Overall, this group holds more economy-oriented and individualistic values than the other two groups: economic progress and freedom to choose are generally more important than environmental regulations. However, the small proportion of people with a good evaluation of companies and government’s efforts to protect the environment along with the low support for the elimination of environmental barriers for industrial development, among other results, suggest the existence of fundamental contradictions within this group. In advancing an interpretation for this, the Chilean context should be considered. Since the 70s, the country has been built upon extractivism and radical neoliberalism, first imposed by the military dictatorship and then consolidated by both the progressivist and right-wing governments that have alternated in power since the early 90s (Ruiz, 2019; Moulian, 1997) . As such, Chilean environmental regulations are not as strict as in most OECD countries (OECD and UN ECLAC, 2016), and there are numerous socio-environmental conflicts throughout the territory straining economic, social and environmental initiatives (Bolados, 2016; INDH, 2018; Maillet and Albala, 2018). In this scenario, the relatively low proportion of people opposing more “green tape” in this group might reflect the fact that in Chile such regulations are so weak that they are perceived as seriously jeopardizing the environment, increasing social tensions and/or making the country less competitive in the global market.

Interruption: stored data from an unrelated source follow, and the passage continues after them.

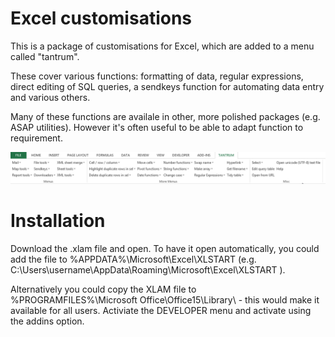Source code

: # Excel customisations

This is a package of customisations for Excel, which are added to a menu called "tantrum". 

These cover various functions: formatting of data, regular expressions, direct editing of SQL queries, a sendkeys function for automating data entry and various others. 

Many of these functions are availale in other, more polished packages (e.g. ASAP utilities). However it's often useful to be able to adapt function to requirement.

![Menu screenshot](/screenshot.png)

Installation
============

Download the .xlam file and open. To have it open automatically, you could add the file to %APPDATA%\Microsoft\Excel\XLSTART  (e.g. C:\Users\username\AppData\Roaming\Microsoft\Excel\XLSTART ).

Alternatively you could copy the XLAM file to  %PROGRAMFILES%\Microsoft Office\Office15\Library\ - this would make it available for all users. Activiate the DEVELOPER menu and activate using the addins option.
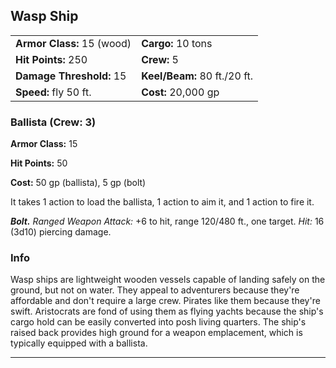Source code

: ﻿## Wasp Ship

|                            |                              |
|----------------------------|------------------------------|
| **Armor Class:** 15 (wood) | **Cargo:** 10 tons           |
| **Hit Points:** 250        | **Crew:** 5                  |
| **Damage Threshold:** 15   | **Keel/Beam:** 80 ft./20 ft. |
| **Speed:** fly 50 ft.      | **Cost:** 20,000 gp          |

### Ballista (Crew: 3)

**Armor Class:** 15

**Hit Points:** 50

**Cost:** 50 gp (ballista), 5 gp (bolt)

It takes 1 action to load the ballista, 1 action to aim it, and 1 action to fire it.

***Bolt.*** *Ranged Weapon Attack:*  +6 to hit, range 120/480 ft., one target. *Hit:* 16 (3d10) piercing damage.

### Info

Wasp ships are lightweight wooden vessels capable of landing safely on the ground, but not on water. They appeal to adventurers because they're affordable and don't require a large crew. Pirates like them because they're swift. Aristocrats are fond of using them as flying yachts because the ship's cargo hold can be easily converted into posh living quarters.
The ship's raised back provides high ground for a weapon emplacement, which is typically equipped with a ballista.

---

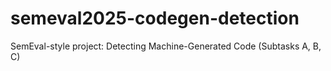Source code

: # semeval2025-codegen-detection
SemEval-style project: Detecting Machine-Generated Code (Subtasks A, B, C)
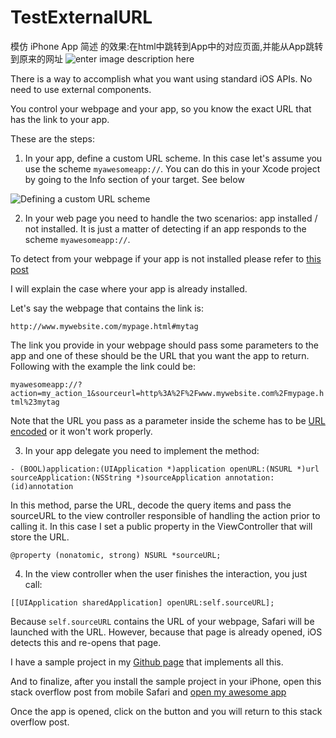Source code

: # TestExternalURL
模仿 iPhone App 简述 的效果:在html中跳转到App中的对应页面,并能从App跳转到原来的网址
 ![enter image description here][6]

  

There is a way to accomplish what you want using standard iOS APIs. No need to use external components.

You control your webpage and your app, so you know the exact URL that has the link to your app.

These are the steps:

1) In your app, define a custom URL scheme. In this case let's assume you use the scheme `myawesomeapp://`. You can do this in your Xcode project by going to the Info section of your target. See below

![Defining a custom URL scheme][1]

2) In your web page you need to handle the two scenarios: app installed / not installed. It is just a matter of detecting if an app responds to the scheme `myawesomeapp://`. 

To detect from your webpage if your app is not installed please refer to [this post][2]

I will explain the case where your app is already installed. 

Let's say the webpage that contains the link is:

`http://www.mywebsite.com/mypage.html#mytag`

The link you provide in your webpage should pass some parameters to the app and one of these should be the URL that you want the app to return. Following with the example the link could be:

`myawesomeapp://?action=my_action_1&sourceurl=http%3A%2F%2Fwww.mywebsite.com%2Fmypage.html%23mytag`

Note that the URL you pass as a parameter inside the scheme has to be [URL encoded][3] or it won't work properly.

3) In your app delegate you need to implement the method:

`- (BOOL)application:(UIApplication *)application openURL:(NSURL *)url sourceApplication:(NSString *)sourceApplication annotation:(id)annotation`

In this method, parse the URL, decode the query items and pass the sourceURL to the view controller responsible of handling the action prior to calling it. In this case I set a public property in the ViewController that will store the URL.

`@property (nonatomic, strong) NSURL *sourceURL;`

4) In the view controller when the user finishes the interaction, you just call:

`[[UIApplication sharedApplication] openURL:self.sourceURL];`

Because `self.sourceURL` contains the URL of your webpage, Safari will be launched with the URL. However, because that page is already opened, iOS detects this and re-opens that page.

I have a sample project in my [Github page][4] that implements all this.

And to finalize, after you install the sample project in your iPhone, open this stack overflow post from mobile Safari and [open my awesome app][5]

Once the app is opened, click on the button and you will return to this stack overflow post.


  [1]: http://i.stack.imgur.com/mlVDM.png
  [2]: http://stackoverflow.com/questions/627916/check-if-url-scheme-is-supported-in-javascript
  [3]: http://en.wikipedia.org/wiki/Percent-encoding
  [4]: http://jcatalan007.github.io/TestExternalURL/
  [5]: http://is.gd/yNRhc6
  [6]: https://github.com/ChenYilong/TestExternalURL/blob/master/TestExternalURL/it_is_effect_show_shemeurl.gif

Group 3: Environmentalists
This group represents 7% of the sample. Virtually, all Environmentalists (98.6%) believe climate change is occurring or will happen sometime in the future. They have the most negative evaluation of what the government and companies are doing to protect the environment, at once they have the most positive perception of other people and themselves (being them better than the others). They are likely to have a high perception of control, just 13% believes climate change is beyond their control while 11.5% says nothing they can do will solve the problem; this is one of the most important differences with the other two groups. Consistently, they present the highest percentages implementing climate-related actions, even though just 41.2% has a vegetable garden and 52.3% buys products in returnable or reusable packaging.
Overall, this group represents a more traditional ecocentric view or green perspective strongly opposing neoliberalism, or at least the Neoliberalism that prevails in Chile. For them, the environment is consistently more important than the economy, and its protection should be a national priority (100%). They strongly believe nature’s balance is fragile, and it is our duty to protect it. As they do not believe in nature's ability to recover from industrialization, they strongly disagree with eliminating environmental barriers to regulate industry.
They do not believe in technological development as a solution to climate change, and they are very likely to disagree with the freedom to choose any lifestyle without considering its environmental consequences. This group also associates environmental protection with people's wellbeing, although the vast majority do not believe that caring for the environment will contribute to reducing inequality and overcoming poverty. This decoupling of the environment from equality and poverty might be explained by the growing awareness of structural problems in Chilean society that are behind massive social inequality, where the distribution of wealth is one of the main factors. In this sense, in the long-term and from a more global perspective, they are likely to believe that protecting the environment is an opportunity to build a fairer society, but specifically in Chile, defeating inequality and poverty would demand far more than environmental transformations alone.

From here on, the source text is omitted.